Lisa Pasko, Associate Professor and Chair, Department of Sociology and Criminology

Several years ago, under then-Chair Hava Gordon’s leadership, faculty in the Department of Sociology and Criminology began moving toward deliberate decision-making (DDM) in hiring decisions. The model previously employed by the department rested on consensus-building, with decision-makers around the table speaking at random for unlimited time. All too often, however, consensus was only achieved after fatigue, with some faculty feeling silenced, coerced, and invisible.

In our current DDM model, we created an intentional and repeatable process that ensures every decision-maker has equal time to express opinions. To help us make smart and informed decisions, we begin with a series of questions we all consider prior to the hiring discussion. During the decision-making meeting, we allow time for two rounds of deliberation, with time equally shared among all participants, in order to gather the best information and achieve the richest input. In addition, we moved from a consensus model to a simple majority one, underscoring both the importance of being heard and the understanding that one’s preferred candidate may not be the top choice. The process is neither robotic nor devoid of emotion or rigor, however. Instead, it has clarified expectations for exchange and calibrated reactions, sealing some fissures and reducing acrimony in decision-making.

Last year, we codified this framework into the following bylaws:

Faculty hiring decisions are made by a vote.  Prior to the hiring meeting, all voting faculty will complete an anonymous straw poll, ranking candidates and indicating if candidates are deemed “acceptable” or “unacceptable.” If a majority of voting faculty vote a candidate unacceptable, the candidate is then removed from consideration.  Hiring meeting will open with the straw poll results, followed by equitable, uninterrupted deliberation, ending in a second anonymous straw poll. After second straw poll results, voting faculty will engage in a second round of equitable, uninterrupted deliberation, followed by a final vote. Although consensus is highly valued, the candidate with the highest number of top rankings is offered the position first. Should that candidate turn down the offer, the candidate with the second highest number of top rankings is offered the position. Should that candidate turn down the offer, the candidate with the third highest number of top rankings is offered the position. Should all candidates turn down the offer, or should no candidates be deemed acceptable, the search will be closed and reconvened the following year, pending funding. In the event of a tie for the top ranking, the hiring meeting process will repeat, until a majority top ranking can be achieved.

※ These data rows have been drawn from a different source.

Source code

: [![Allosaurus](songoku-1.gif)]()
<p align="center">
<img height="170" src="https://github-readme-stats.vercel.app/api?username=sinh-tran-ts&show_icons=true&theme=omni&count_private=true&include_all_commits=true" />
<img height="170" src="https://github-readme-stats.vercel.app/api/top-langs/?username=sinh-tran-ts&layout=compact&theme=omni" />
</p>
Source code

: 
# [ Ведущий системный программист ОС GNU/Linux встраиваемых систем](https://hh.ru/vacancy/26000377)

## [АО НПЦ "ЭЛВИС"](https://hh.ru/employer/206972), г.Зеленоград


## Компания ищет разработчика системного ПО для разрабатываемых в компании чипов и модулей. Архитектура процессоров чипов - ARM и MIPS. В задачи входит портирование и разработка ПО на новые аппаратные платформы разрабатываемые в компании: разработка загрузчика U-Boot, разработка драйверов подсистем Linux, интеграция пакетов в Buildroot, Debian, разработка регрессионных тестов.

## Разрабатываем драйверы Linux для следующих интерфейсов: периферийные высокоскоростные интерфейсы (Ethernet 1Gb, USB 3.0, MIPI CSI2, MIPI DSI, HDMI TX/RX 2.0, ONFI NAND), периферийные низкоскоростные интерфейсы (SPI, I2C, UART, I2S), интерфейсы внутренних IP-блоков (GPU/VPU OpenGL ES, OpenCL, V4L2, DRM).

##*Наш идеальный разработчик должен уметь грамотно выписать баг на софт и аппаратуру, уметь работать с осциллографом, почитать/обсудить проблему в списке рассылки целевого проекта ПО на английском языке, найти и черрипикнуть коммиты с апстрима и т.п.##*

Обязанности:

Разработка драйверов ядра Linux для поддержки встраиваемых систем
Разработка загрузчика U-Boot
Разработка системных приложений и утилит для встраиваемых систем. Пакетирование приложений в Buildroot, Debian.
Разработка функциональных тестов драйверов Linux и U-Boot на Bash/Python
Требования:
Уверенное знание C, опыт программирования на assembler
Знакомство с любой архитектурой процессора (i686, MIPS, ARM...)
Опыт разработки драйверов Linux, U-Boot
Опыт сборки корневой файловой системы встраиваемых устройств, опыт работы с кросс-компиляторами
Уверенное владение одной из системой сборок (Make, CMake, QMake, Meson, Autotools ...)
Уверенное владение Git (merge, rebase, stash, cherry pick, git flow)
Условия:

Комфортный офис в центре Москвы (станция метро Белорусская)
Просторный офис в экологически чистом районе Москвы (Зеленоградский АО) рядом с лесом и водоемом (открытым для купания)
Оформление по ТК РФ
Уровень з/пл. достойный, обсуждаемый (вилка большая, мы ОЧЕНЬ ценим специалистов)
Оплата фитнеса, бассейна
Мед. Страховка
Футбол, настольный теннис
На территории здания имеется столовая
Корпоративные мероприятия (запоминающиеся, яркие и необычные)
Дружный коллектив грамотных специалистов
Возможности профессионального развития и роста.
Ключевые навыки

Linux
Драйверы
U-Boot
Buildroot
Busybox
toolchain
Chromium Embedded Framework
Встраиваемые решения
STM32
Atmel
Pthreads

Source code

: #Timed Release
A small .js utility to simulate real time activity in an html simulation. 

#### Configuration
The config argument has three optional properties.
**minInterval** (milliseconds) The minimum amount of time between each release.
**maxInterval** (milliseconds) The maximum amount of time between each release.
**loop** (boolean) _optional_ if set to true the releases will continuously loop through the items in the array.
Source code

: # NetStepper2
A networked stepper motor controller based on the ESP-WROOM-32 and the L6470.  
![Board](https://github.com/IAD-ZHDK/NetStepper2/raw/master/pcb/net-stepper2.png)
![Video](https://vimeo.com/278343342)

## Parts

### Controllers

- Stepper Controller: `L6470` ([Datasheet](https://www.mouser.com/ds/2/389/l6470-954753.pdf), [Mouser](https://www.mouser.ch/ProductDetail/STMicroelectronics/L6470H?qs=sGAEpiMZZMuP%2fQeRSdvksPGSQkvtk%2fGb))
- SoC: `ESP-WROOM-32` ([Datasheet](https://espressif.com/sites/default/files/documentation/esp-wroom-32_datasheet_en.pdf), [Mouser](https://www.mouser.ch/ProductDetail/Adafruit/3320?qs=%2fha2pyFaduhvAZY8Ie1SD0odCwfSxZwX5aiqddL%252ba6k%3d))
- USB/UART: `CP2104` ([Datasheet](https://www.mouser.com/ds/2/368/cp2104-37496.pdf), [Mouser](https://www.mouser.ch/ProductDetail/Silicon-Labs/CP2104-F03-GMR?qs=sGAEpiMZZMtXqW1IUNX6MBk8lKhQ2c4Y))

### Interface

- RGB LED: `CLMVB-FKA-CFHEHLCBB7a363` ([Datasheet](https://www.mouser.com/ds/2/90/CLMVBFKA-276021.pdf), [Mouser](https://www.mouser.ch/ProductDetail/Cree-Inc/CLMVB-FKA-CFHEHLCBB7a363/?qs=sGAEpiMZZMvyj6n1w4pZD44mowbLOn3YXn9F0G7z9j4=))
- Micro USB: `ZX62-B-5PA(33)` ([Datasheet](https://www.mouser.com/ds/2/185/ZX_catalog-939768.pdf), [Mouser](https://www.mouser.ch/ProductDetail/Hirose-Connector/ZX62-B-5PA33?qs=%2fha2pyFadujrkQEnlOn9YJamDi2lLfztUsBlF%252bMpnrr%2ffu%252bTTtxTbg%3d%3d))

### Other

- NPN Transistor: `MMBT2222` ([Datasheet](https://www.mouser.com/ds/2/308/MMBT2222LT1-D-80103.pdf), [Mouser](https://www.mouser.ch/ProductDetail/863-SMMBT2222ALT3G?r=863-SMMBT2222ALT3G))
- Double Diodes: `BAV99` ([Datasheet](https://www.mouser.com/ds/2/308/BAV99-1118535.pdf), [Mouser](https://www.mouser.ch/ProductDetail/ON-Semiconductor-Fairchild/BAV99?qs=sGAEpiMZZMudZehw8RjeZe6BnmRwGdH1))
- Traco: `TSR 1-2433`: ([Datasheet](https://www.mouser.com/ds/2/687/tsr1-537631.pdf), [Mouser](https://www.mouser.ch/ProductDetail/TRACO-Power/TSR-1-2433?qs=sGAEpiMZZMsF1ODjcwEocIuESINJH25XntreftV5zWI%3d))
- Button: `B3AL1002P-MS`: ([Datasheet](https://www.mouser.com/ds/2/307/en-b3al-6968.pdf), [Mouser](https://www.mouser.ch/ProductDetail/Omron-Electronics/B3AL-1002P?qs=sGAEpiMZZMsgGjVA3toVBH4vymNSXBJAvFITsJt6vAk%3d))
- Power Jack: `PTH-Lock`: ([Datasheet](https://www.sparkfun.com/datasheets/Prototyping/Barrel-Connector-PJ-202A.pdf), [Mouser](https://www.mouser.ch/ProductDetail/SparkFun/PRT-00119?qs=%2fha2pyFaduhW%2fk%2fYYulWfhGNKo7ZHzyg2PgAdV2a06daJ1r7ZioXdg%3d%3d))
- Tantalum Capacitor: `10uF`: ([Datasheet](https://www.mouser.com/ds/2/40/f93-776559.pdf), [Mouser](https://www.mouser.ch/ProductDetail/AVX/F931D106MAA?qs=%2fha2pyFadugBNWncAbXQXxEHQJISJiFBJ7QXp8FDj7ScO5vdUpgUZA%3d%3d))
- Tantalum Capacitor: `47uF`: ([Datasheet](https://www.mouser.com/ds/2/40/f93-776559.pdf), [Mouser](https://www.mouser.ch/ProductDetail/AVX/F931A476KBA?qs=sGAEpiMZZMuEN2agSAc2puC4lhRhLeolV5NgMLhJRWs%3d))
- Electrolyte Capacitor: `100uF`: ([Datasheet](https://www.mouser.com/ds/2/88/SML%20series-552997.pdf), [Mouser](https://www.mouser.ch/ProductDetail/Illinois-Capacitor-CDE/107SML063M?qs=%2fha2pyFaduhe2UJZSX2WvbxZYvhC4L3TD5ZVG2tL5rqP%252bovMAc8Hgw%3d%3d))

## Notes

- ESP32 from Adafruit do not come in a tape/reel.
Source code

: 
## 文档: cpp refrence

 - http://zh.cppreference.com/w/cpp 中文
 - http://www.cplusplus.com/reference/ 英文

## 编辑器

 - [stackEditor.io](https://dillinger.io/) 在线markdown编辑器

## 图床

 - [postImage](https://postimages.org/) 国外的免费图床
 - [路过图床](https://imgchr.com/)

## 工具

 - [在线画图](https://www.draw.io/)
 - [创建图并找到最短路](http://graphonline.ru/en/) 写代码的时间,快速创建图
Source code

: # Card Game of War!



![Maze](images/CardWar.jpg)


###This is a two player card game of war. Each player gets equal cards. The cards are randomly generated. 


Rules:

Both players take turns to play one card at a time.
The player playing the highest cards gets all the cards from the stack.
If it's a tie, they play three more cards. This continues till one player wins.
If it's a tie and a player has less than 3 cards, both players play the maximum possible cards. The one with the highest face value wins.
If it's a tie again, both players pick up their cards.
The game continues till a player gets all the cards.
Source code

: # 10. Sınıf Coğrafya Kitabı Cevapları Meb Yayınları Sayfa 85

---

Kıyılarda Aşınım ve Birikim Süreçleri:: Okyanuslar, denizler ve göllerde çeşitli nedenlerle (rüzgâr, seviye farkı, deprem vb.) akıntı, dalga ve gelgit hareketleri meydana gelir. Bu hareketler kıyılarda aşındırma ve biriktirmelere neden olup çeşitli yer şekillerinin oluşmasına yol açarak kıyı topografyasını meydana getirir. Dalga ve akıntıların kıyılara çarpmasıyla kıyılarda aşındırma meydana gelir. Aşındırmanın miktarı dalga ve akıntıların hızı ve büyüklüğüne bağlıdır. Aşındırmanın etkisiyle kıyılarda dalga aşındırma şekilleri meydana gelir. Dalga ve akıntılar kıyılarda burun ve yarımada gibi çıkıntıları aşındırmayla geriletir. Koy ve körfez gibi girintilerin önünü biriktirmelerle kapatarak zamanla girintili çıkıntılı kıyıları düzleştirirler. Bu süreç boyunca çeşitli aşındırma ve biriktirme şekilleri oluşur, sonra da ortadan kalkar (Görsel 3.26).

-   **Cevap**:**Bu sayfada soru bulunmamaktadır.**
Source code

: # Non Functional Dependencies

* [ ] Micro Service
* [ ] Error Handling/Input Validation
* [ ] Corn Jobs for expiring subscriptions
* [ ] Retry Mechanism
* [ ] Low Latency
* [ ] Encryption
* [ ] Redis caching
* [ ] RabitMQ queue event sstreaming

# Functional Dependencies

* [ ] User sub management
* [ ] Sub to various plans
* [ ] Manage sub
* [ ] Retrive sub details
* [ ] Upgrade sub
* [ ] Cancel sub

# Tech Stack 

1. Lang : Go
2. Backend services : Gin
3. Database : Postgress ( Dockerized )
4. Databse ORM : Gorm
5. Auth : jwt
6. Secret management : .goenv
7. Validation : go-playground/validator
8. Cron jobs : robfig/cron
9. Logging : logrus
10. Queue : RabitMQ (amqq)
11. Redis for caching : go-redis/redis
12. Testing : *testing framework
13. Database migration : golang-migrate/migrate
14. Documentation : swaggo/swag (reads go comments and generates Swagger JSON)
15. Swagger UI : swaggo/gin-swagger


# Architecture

We have applied these bylaws in our recent recruitment experiences. While these decisions were not particularly contentious, it did remove premature convergence and permit time for reflection and further refinement of one’s ideas. It also helped mitigate decision fatigue, since we all entered the room with a firm expectation of time allotment. In the end, recruitment was successful, both in hiring and in the decision-making pathway to get there.